INSTRUCTIONS FOR THE TASK
Transcribe the records below word for word, beginning with the first line and stopping after the line that contains "The CARMA Orion Survey will"; pictures are not part of the copy.

EXTRACTED DATA
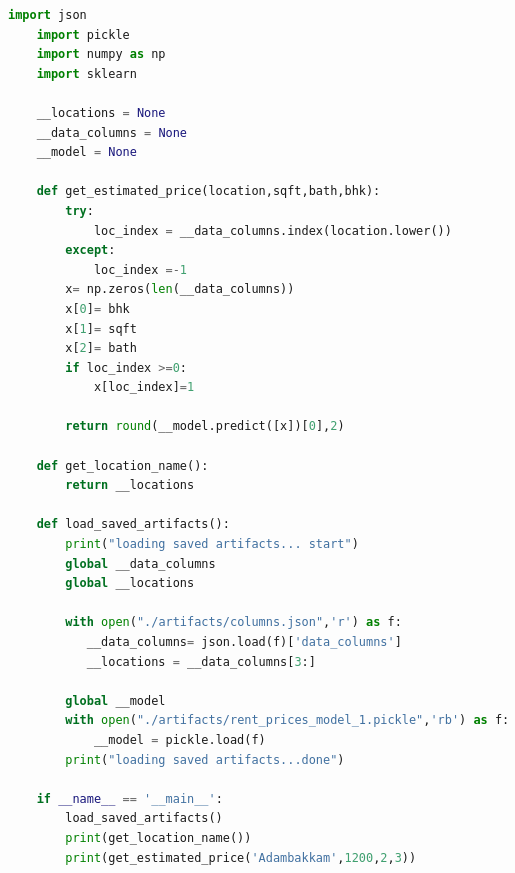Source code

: \begin{lstlisting}[language=python]
    import json
    import pickle
    import numpy as np
    import sklearn
     
    __locations = None
    __data_columns = None
    __model = None
     
    def get_estimated_price(location,sqft,bath,bhk):
        try:
            loc_index = __data_columns.index(location.lower())
        except:
            loc_index =-1
        x= np.zeros(len(__data_columns))
        x[0]= bhk
        x[1]= sqft
        x[2]= bath
        if loc_index >=0:
            x[loc_index]=1
     
        return round(__model.predict([x])[0],2)
     
    def get_location_name():
        return __locations
     
    def load_saved_artifacts():
        print("loading saved artifacts... start")
        global __data_columns
        global __locations
     
        with open("./artifacts/columns.json",'r') as f:
           __data_columns= json.load(f)['data_columns']
           __locations = __data_columns[3:]
     
        global __model
        with open("./artifacts/rent_prices_model_1.pickle",'rb') as f:
            __model = pickle.load(f)
        print("loading saved artifacts...done")
     
    if __name__ == '__main__':
        load_saved_artifacts()
        print(get_location_name())
        print(get_estimated_price('Adambakkam',1200,2,3))
     
\end{lstlisting}
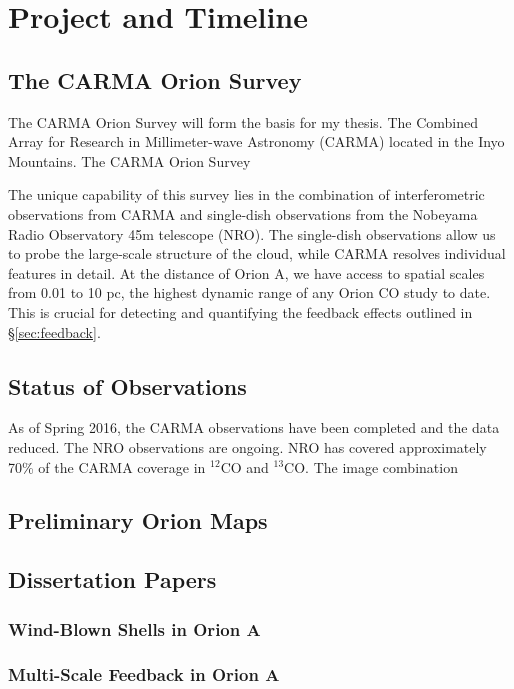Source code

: \section{Project and Timeline}\label{sec:project}
    \subsection{The CARMA Orion Survey}\label{sec:carma}
    The CARMA Orion Survey will form the basis for my thesis. The Combined Array for Research in Millimeter-wave Astronomy (CARMA) located in the Inyo Mountains. The CARMA Orion Survey %
    
    The unique capability of this survey lies in the combination of interferometric observations from CARMA and single-dish observations from the Nobeyama Radio Observatory 45m telescope (NRO). The single-dish observations allow us to probe the large-scale structure of the cloud, while CARMA resolves individual features in detail. At the distance of Orion A, we have access to spatial scales from 0.01 to 10 pc, the highest dynamic range of any Orion CO study to date. This is crucial for detecting and quantifying the feedback effects outlined in \S\ref{sec:feedback}.
    \subsection{Status of Observations}
    As of Spring 2016, the CARMA observations have been completed and the data reduced. The NRO observations are ongoing. NRO has covered approximately 70\% of the CARMA coverage in $^{12}$CO and $^{13}$CO. The image combination 
    \subsection{Preliminary Orion Maps}\label{sec:maps}
    
    
    \subsection{Dissertation Papers}\label{sec:papers}
        \subsubsection{Wind-Blown Shells in Orion A}\label{sec:paper1}
        \subsubsection{Multi-Scale Feedback in Orion A}\label{sec:paper2}
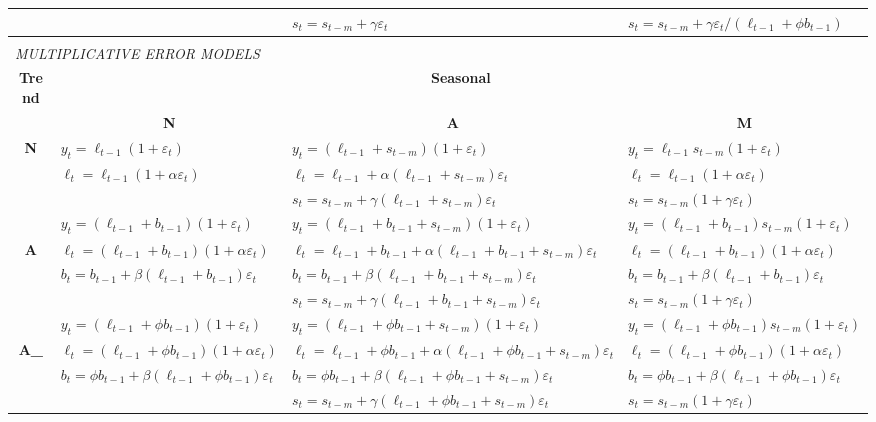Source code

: \documentclass[11pt,a4paper]{article}
\def\damped{_\text{d}}
\begin{document}
\begin{small}
\begin{tabular}{clll}
    &
    & $s_t =  s_{t-m} + \gamma  \varepsilon_t$
    & $s_t =  s_{t-m} + \gamma  \varepsilon_t/(\ell_{t-1}+\phi
    b_{t-1})$
\\
\bottomrule\\
\multicolumn{4}{l}{\it MULTIPLICATIVE ERROR MODELS}\\
\toprule
\bf Trend & \multicolumn{3}{c}{\bf Seasonal} \\
 & \multicolumn{1}{c}{\bf N}
 & \multicolumn{1}{c}{\bf A}
 & \multicolumn{1}{c}{\bf M} \\
\cmidrule{2-4}
{\bf N}
    & $y_{t} = \ell_{t-1}(1 + \varepsilon_t)$
    & $y_{t} = (\ell_{t-1} + s_{t-m})(1 + \varepsilon_t)$
    & $y_{t} = \ell_{t-1} s_{t-m}(1 + \varepsilon_t)$ \\
    & $\ell_t = \ell_{t-1}(1 + \alpha \varepsilon_t)$
    & $\ell_t = \ell_{t-1} + \alpha(\ell_{t-1} + s_{t-m})
    \varepsilon_t$
    & $\ell_t = \ell_{t-1}(1 + \alpha \varepsilon_t)$ \\
    &&$s_t = s_{t-m} + \gamma  (\ell_{t-1} + s_{t-m})\varepsilon_t$
    & $s_t = s_{t-m}(1 + \gamma  \varepsilon_t)$
\\
\midrule
    & $y_{t} = (\ell_{t-1} + b_{t-1})(1 + \varepsilon_t)$
    & $y_{t} = (\ell_{t-1} + b_{t-1} + s_{ t-m})(1 + \varepsilon_t)$
    & $y_{t} = (\ell_{t-1}+b_{t-1})s_{t-m}(1 + \varepsilon_t)$ \\
{\bf A}
    & $\ell_t = (\ell_{t-1} + b_{t-1})(1 + \alpha  \varepsilon_t)$
    & $\ell_t = \ell_{t-1} + b_{t-1} + \alpha (\ell_{t-1} + b_{t-1}+ s_{ t-m}) \varepsilon_t$
    & $\ell_t = (\ell_{t-1} + b_{t-1})(1 + \alpha\varepsilon_t)$ \\
    & $b_t = b_{t-1} + \beta (\ell_{t-1} + b_{t-1}) \varepsilon_t$
    & $b_t = b_{t-1} + \beta (\ell_{t-1} + b_{t-1} + s_{ t-m})\varepsilon_t$
    & $b_t = b_{t-1} + \beta (\ell_{t-1}+b_{t-1})\varepsilon_t$ \\
    &
    & $s_t =  s_{t-m} + \gamma (\ell_{t-1} + b_{t-1} + s_{ t-m})\varepsilon_t$
    & $s_t =  s_{t-m}(1 + \gamma \varepsilon_t)$
\\
\midrule
    & $y_{t} =  (\ell_{t-1} + \phi b_{t-1})(1 + \varepsilon_t)$
    & $y_{t} =  (\ell_{t-1} + \phi b_{t-1} + s_{t-m})(1 + \varepsilon_t)$
    & $y_{t} = (\ell_{t-1} + \phi b_{t-1})s_{t-m}(1 + \varepsilon_t)$ \\
{\bf A\damped }
    & $\ell_t = (\ell_{t-1} + \phi b_{t-1})(1 + \alpha \varepsilon_t)$
    & $\ell_t = \ell_{t-1} + \phi b_{t-1} + \alpha (\ell_{t-1}+ \phi b_{t-1} + s_{t-m}) \varepsilon_t$
    & $\ell_t = (\ell_{t-1} + \phi b_{t-1})(1 + \alpha \varepsilon_t)$ \\
    & $b_t = \phi b_{t-1} + \beta(\ell_{t-1} + \phi b_{t-1})\varepsilon_t$
    & $b_t = \phi b_{t-1} + \beta  (\ell_{t-1} + \phi b_{t-1} +s_{t-m})\varepsilon_t$
    & $b_t = \phi b_{t-1} + \beta (\ell_{t-1} + \phi b_{t-1})\varepsilon_t$ \\
    &
    & $s_t =  s_{t-m} + \gamma (\ell_{t-1} + \phi b_{t-1} + s_{t-m})\varepsilon_t$
    & $s_t =  s_{t-m}(1+ \gamma \varepsilon_t)$
\\
\bottomrule
\end{tabular}\vspace{0.5cm}
\end{small}
\end{document}
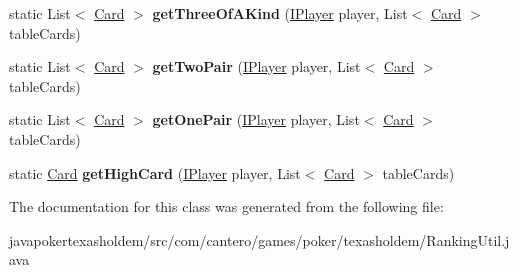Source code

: \begin{DoxyCompactItemize}
\item 
\hypertarget{classcom_1_1cantero_1_1games_1_1poker_1_1texasholdem_1_1_ranking_util_aaba1e43f991f0980504f9c89c1c02f7a}{}static List$<$ \hyperlink{classcom_1_1cantero_1_1games_1_1poker_1_1texasholdem_1_1_card}{Card} $>$ {\bfseries get\+Three\+Of\+A\+Kind} (\hyperlink{interfacecom_1_1cantero_1_1games_1_1poker_1_1texasholdem_1_1_i_player}{I\+Player} player, List$<$ \hyperlink{classcom_1_1cantero_1_1games_1_1poker_1_1texasholdem_1_1_card}{Card} $>$ table\+Cards)\label{classcom_1_1cantero_1_1games_1_1poker_1_1texasholdem_1_1_ranking_util_aaba1e43f991f0980504f9c89c1c02f7a}

\item 
\hypertarget{classcom_1_1cantero_1_1games_1_1poker_1_1texasholdem_1_1_ranking_util_a9f5d327cc9ce8375f7df95ed7afd675d}{}static List$<$ \hyperlink{classcom_1_1cantero_1_1games_1_1poker_1_1texasholdem_1_1_card}{Card} $>$ {\bfseries get\+Two\+Pair} (\hyperlink{interfacecom_1_1cantero_1_1games_1_1poker_1_1texasholdem_1_1_i_player}{I\+Player} player, List$<$ \hyperlink{classcom_1_1cantero_1_1games_1_1poker_1_1texasholdem_1_1_card}{Card} $>$ table\+Cards)\label{classcom_1_1cantero_1_1games_1_1poker_1_1texasholdem_1_1_ranking_util_a9f5d327cc9ce8375f7df95ed7afd675d}

\item 
\hypertarget{classcom_1_1cantero_1_1games_1_1poker_1_1texasholdem_1_1_ranking_util_a323a8b6711b2e02e89be26f755209ad8}{}static List$<$ \hyperlink{classcom_1_1cantero_1_1games_1_1poker_1_1texasholdem_1_1_card}{Card} $>$ {\bfseries get\+One\+Pair} (\hyperlink{interfacecom_1_1cantero_1_1games_1_1poker_1_1texasholdem_1_1_i_player}{I\+Player} player, List$<$ \hyperlink{classcom_1_1cantero_1_1games_1_1poker_1_1texasholdem_1_1_card}{Card} $>$ table\+Cards)\label{classcom_1_1cantero_1_1games_1_1poker_1_1texasholdem_1_1_ranking_util_a323a8b6711b2e02e89be26f755209ad8}

\item 
\hypertarget{classcom_1_1cantero_1_1games_1_1poker_1_1texasholdem_1_1_ranking_util_a65017de417678c005ecdf70c6464f60e}{}static \hyperlink{classcom_1_1cantero_1_1games_1_1poker_1_1texasholdem_1_1_card}{Card} {\bfseries get\+High\+Card} (\hyperlink{interfacecom_1_1cantero_1_1games_1_1poker_1_1texasholdem_1_1_i_player}{I\+Player} player, List$<$ \hyperlink{classcom_1_1cantero_1_1games_1_1poker_1_1texasholdem_1_1_card}{Card} $>$ table\+Cards)\label{classcom_1_1cantero_1_1games_1_1poker_1_1texasholdem_1_1_ranking_util_a65017de417678c005ecdf70c6464f60e}

\end{DoxyCompactItemize}


The documentation for this class was generated from the following file\+:\begin{DoxyCompactItemize}
\item 
javapokertexasholdem/src/com/cantero/games/poker/texasholdem/Ranking\+Util.\+java\end{DoxyCompactItemize}
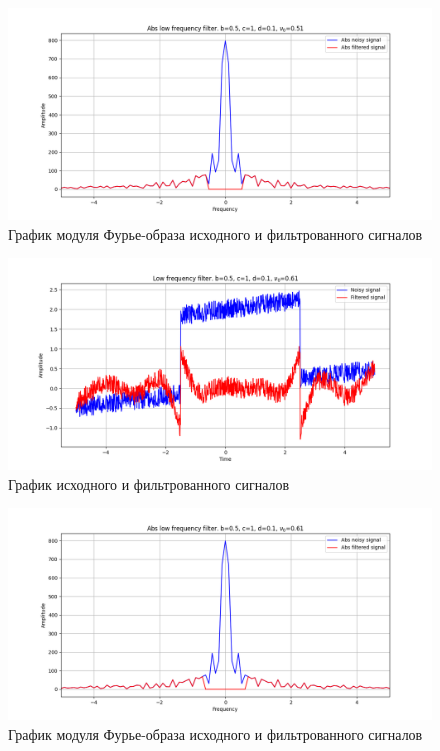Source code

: \documentclass[a4paper, 12pt]{article}
\begin{document}
    \begin{figure}[!htb]
        \centering
        \includegraphics[scale=0.485]{5_abs_u_U_nolow.png}
        \captionsetup{skip=0pt}
        \caption{График модуля Фурье-образа исходного и фильтрованного сигналов}
        \label{fig:fig36}
    \end{figure}
    \begin{figure}[!htb]
        \centering
        \includegraphics[scale=0.485]{6_u_flt_u_nolow.png}
        \captionsetup{skip=0pt}
        \caption{График исходного и фильтрованного сигналов}
        \label{fig:fig37}
    \end{figure}
    \begin{figure}[!htb]
        \centering
        \includegraphics[scale=0.485]{6_abs_u_U_nolow.png}
        \captionsetup{skip=0pt}
        \caption{График модуля Фурье-образа исходного и фильтрованного сигналов}
        \label{fig:fig38}
    \end{figure}
\end{document}

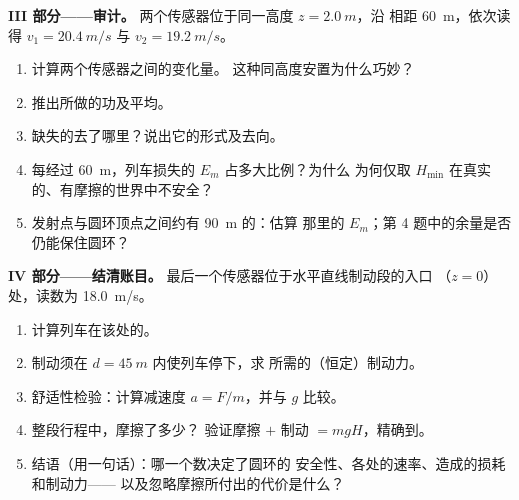\begin{problem}
\medskip
\noindent\textbf{III 部分——审计。}
两个传感器位于同一高度 $z = \qty{2.0}{m}$，沿
相距 \qty{60}{m}，依次读得 $v_1 = \qty{20.4}{m/s}$ 与 $v_2 = \qty{19.2}{m/s}$。
\begin{enumerate}[resume]
  \item 计算两个传感器之间的变化量。
        这种同高度安置为什么巧妙？
  \item 推出所做的功及平均。
  \item 缺失的去了哪里？说出它的形式及去向。
  \item 每经过 \qty{60}{m}，列车损失的 $E_m$ 占多大比例？为什么
        为何仅取 $H_{\min}$ 在真实的、有摩擦的世界中不安全？
  \item 发射点与圆环顶点之间约有 \qty{90}{m} 的：估算
        那里的 $E_m$；第 4 题中的余量是否仍能保住圆环？
\end{enumerate}

\medskip
\noindent\textbf{IV 部分——结清账目。}
最后一个传感器位于水平直线制动段的入口
（$z = 0$）处，读数为 \qty{18.0}{m/s}。
\begin{enumerate}[resume]
  \item 计算列车在该处的。
  \item 制动须在 $d = \qty{45}{m}$ 内使列车停下，求
        所需的（恒定）制动力。
  \item 舒适性检验：计算减速度 $a = F/m$，并与 $g$ 比较。
  \item 整段行程中，摩擦了多少？
        验证摩擦 $+$ 制动 $= mgH$，精确到。
  \item 结语（用一句话）：哪一个数决定了圆环的
        安全性、各处的速率、造成的损耗和制动力——
        以及忽略摩擦所付出的代价是什么？
\end{enumerate}
\end{problem}
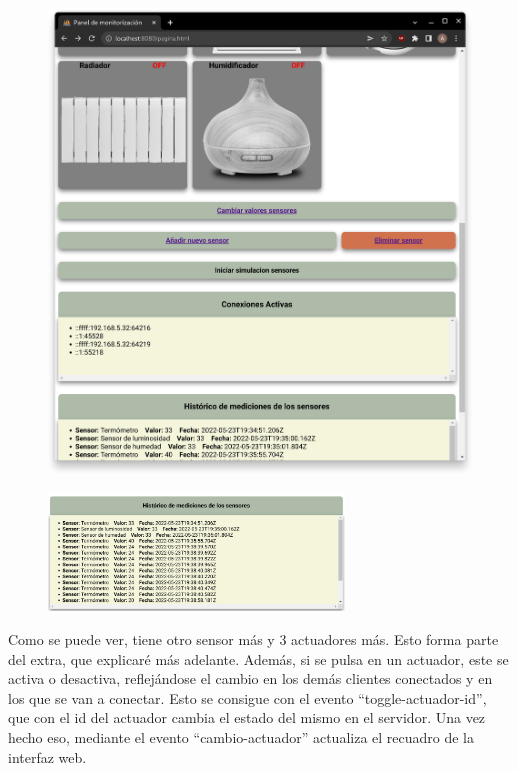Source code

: \documentclass{article}
\begin{document}
\begin{figure}[H]
\begin{minipage}[H]{0.49\textwidth}
        \includegraphics[width=\textwidth]{images/pagina2.png}
    \end{minipage}
\end{figure}

\begin{figure}[H]
    \centering
    \includegraphics[width=0.7\textwidth]{images/pagina3.png}
\end{figure}

Como se puede ver, tiene otro sensor más y 3 actuadores más. Esto forma parte del extra, que explicaré más adelante. Además, si se pulsa en un actuador, este se activa o desactiva, reflejándose el cambio en los demás clientes conectados y en los que se van a conectar. Esto se consigue con el evento ``toggle-actuador-id'', que con el id del actuador cambia el estado del mismo en el servidor. Una vez hecho eso, mediante el evento ``cambio-actuador'' actualiza el recuadro de la interfaz web.
\end{document}
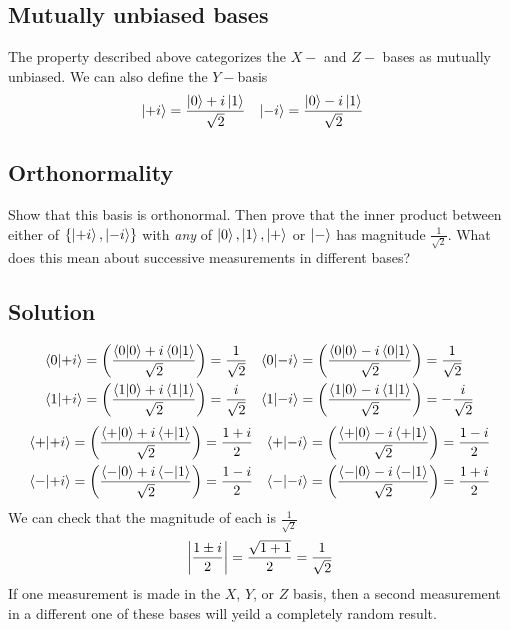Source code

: \documentclass{article}
\begin{document}
\subsection*{Mutually unbiased bases}
The property described above categorizes the $X-$ and $Z-$ bases as mutually unbiased. We can also define the $Y-$basis
\begin{align}
\ket{+i} &= \frac{\ket{0}+i\ket{1}}{\sqrt{2}} & \ket{-i} &= \frac{\ket{0}-i\ket{1}}{\sqrt{2}}
\end{align}

\subsection*{Orthonormality}
Show that this basis is orthonormal. Then prove that the inner product between either of $\{\ket{+i}, \ket{-i}\}$ with \textit{any} of $\ket{0}, \ket{1}, \ket{+}$ or $\ket{-}$ has magnitude $\frac{1}{\sqrt{2}}$. What does this mean about successive measurements in different bases?
\subsection*{Solution}
\begin{align*}
\braket{0}{+i} &= \qty(\frac{\braket{0}{0} + i\bra{0}\ket{1}}{\sqrt{2}}) = \frac{1}{\sqrt{2}} & \braket{0}{-i} &= \qty(\frac{\braket{0}{0} - i\bra{0}\ket{1}}{\sqrt{2}}) = \frac{1}{\sqrt{2}} \\
\braket{1}{+i} &= \qty(\frac{\braket{1}{0} + i\bra{1}\ket{1}}{\sqrt{2}}) = \frac{i}{\sqrt{2}} & \braket{1}{-i} &= \qty(\frac{\braket{1}{0} - i\bra{1}\ket{1}}{\sqrt{2}}) = -\frac{i}{\sqrt{2}} \\
\end{align*}
\begin{align*}
\braket{+}{+i} &= \qty(\frac{\braket{+}{0} + i\bra{+}\ket{1}}{\sqrt{2}}) = \frac{1+i}{2} & \braket{+}{-i} &= \qty(\frac{\braket{+}{0} - i\bra{+}\ket{1}}{\sqrt{2}}) = \frac{1-i}{2} \\
\braket{-}{+i} &= \qty(\frac{\braket{-}{0} + i\bra{-}\ket{1}}{\sqrt{2}}) = \frac{1-i}{2} & \braket{-}{-i} &= \qty(\frac{\braket{-}{0} - i\bra{-}\ket{1}}{\sqrt{2}}) = \frac{1+i}{2} \\
\end{align*}
We can check that the magnitude of each is $\frac{1}{\sqrt{2}}$
$$
\qty|\frac{1\pm i}{2}| = \frac{\sqrt{1+1}}{2} = \frac{1}{\sqrt{2}}
$$
If one measurement is made in the $X$, $Y$, or $Z$ basis, then a second measurement in a different one of these bases will yeild a completely random result.
\end{document}
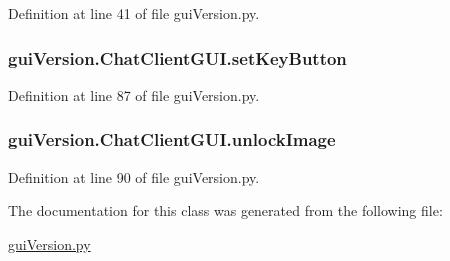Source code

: Definition at line 41 of file gui\+Version.\+py.

\hypertarget{classgui_version_1_1_chat_client_g_u_i_a6f8fa5385bc6fa43fe07f02151b54dac}{}
\subsubsection[{set\+Key\+Button}]{\setlength{\rightskip}{0pt plus 5cm}gui\+Version.\+Chat\+Client\+G\+U\+I.\+set\+Key\+Button}\label{classgui_version_1_1_chat_client_g_u_i_a6f8fa5385bc6fa43fe07f02151b54dac}


Definition at line 87 of file gui\+Version.\+py.

\hypertarget{classgui_version_1_1_chat_client_g_u_i_ac9bcddaa82b6d786fa50638f18fd814b}{}
\subsubsection[{unlock\+Image}]{\setlength{\rightskip}{0pt plus 5cm}gui\+Version.\+Chat\+Client\+G\+U\+I.\+unlock\+Image}\label{classgui_version_1_1_chat_client_g_u_i_ac9bcddaa82b6d786fa50638f18fd814b}


Definition at line 90 of file gui\+Version.\+py.



The documentation for this class was generated from the following file\+:\begin{DoxyCompactItemize}
\item 
\hyperlink{gui_version_8py}{gui\+Version.\+py}\end{DoxyCompactItemize}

RESULT
Source code

: \begin{lstlisting}[language=python]
    import json
    import pickle
    import numpy as np
    import sklearn
     
    __locations = None
    __data_columns = None
    __model = None
     
    def get_estimated_price(location,sqft,bath,bhk):
        try:
            loc_index = __data_columns.index(location.lower())
        except:
            loc_index =-1
        x= np.zeros(len(__data_columns))
        x[0]= bhk
        x[1]= sqft
        x[2]= bath
        if loc_index >=0:
            x[loc_index]=1
     
        return round(__model.predict([x])[0],2)
     
    def get_location_name():
        return __locations
     
    def load_saved_artifacts():
        print("loading saved artifacts... start")
        global __data_columns
        global __locations
     
        with open("./artifacts/columns.json",'r') as f:
           __data_columns= json.load(f)['data_columns']
           __locations = __data_columns[3:]
     
        global __model
        with open("./artifacts/rent_prices_model_1.pickle",'rb') as f:
            __model = pickle.load(f)
        print("loading saved artifacts...done")
     
    if __name__ == '__main__':
        load_saved_artifacts()
        print(get_location_name())
        print(get_estimated_price('Adambakkam',1200,2,3))
     
\end{lstlisting}
Source code

: \section{Project and Timeline}\label{sec:project}
    \subsection{The CARMA Orion Survey}\label{sec:carma}
    The CARMA Orion Survey will form the basis for my thesis. The Combined Array for Research in Millimeter-wave Astronomy (CARMA) located in the Inyo Mountains. The CARMA Orion Survey %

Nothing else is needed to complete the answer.